Go through the entries below and count the lines where "Compliance" occurs. Give nothing but that number.

◇ ◇ ◇ ◇ ◇ ◇ ◇

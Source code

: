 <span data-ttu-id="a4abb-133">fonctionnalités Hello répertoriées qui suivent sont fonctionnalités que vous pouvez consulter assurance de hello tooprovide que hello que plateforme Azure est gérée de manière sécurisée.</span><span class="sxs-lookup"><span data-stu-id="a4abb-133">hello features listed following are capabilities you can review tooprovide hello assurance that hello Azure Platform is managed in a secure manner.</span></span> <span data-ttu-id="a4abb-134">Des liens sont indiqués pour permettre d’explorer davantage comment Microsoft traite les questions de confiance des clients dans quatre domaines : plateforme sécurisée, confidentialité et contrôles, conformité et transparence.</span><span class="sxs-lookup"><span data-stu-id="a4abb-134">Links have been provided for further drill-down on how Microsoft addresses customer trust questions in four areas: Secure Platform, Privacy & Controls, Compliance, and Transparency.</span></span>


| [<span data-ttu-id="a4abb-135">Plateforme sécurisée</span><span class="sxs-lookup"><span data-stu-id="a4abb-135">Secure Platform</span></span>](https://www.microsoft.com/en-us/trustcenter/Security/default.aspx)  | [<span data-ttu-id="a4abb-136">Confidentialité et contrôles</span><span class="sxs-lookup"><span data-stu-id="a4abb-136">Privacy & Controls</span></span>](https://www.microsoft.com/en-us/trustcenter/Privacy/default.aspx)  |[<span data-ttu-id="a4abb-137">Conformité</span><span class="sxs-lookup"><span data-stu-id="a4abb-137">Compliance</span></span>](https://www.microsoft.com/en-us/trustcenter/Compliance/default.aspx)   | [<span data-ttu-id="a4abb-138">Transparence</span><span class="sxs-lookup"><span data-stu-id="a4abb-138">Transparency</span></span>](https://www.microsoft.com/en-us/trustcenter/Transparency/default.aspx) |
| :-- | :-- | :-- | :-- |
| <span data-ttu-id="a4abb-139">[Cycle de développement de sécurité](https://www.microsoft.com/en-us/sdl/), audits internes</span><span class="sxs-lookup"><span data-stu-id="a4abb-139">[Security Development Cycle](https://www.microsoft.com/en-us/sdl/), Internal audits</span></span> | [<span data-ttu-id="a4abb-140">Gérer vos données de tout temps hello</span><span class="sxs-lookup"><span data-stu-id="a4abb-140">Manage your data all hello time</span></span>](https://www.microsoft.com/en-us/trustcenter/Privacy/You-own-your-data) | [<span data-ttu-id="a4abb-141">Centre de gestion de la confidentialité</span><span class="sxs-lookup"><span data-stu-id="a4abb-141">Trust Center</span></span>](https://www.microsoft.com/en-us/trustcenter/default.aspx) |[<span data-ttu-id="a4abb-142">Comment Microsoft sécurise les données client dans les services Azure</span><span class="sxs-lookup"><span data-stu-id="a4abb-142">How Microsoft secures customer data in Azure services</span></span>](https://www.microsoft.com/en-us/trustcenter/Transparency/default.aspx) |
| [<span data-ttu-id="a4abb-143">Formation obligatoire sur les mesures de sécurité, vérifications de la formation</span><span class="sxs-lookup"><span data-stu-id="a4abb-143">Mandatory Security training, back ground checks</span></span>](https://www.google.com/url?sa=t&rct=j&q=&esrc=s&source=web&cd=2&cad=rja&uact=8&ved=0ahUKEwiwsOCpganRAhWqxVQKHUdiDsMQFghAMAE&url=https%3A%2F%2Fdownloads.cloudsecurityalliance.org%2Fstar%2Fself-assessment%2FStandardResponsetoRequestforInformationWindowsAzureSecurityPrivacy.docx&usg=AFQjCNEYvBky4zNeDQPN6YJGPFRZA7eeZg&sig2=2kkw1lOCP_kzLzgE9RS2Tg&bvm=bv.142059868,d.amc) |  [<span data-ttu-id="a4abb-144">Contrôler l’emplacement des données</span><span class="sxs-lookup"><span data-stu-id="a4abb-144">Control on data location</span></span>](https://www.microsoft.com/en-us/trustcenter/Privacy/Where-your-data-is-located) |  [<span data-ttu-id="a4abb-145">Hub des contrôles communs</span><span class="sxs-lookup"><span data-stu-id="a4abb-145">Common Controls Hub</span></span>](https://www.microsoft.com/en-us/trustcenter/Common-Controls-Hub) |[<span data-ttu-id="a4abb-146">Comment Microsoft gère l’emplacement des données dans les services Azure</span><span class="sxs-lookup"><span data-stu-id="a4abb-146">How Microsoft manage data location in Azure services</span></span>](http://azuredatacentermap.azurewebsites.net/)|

◇ ◇ ◇ ◇ ◇ ◇ ◇

Output of the exercise: 2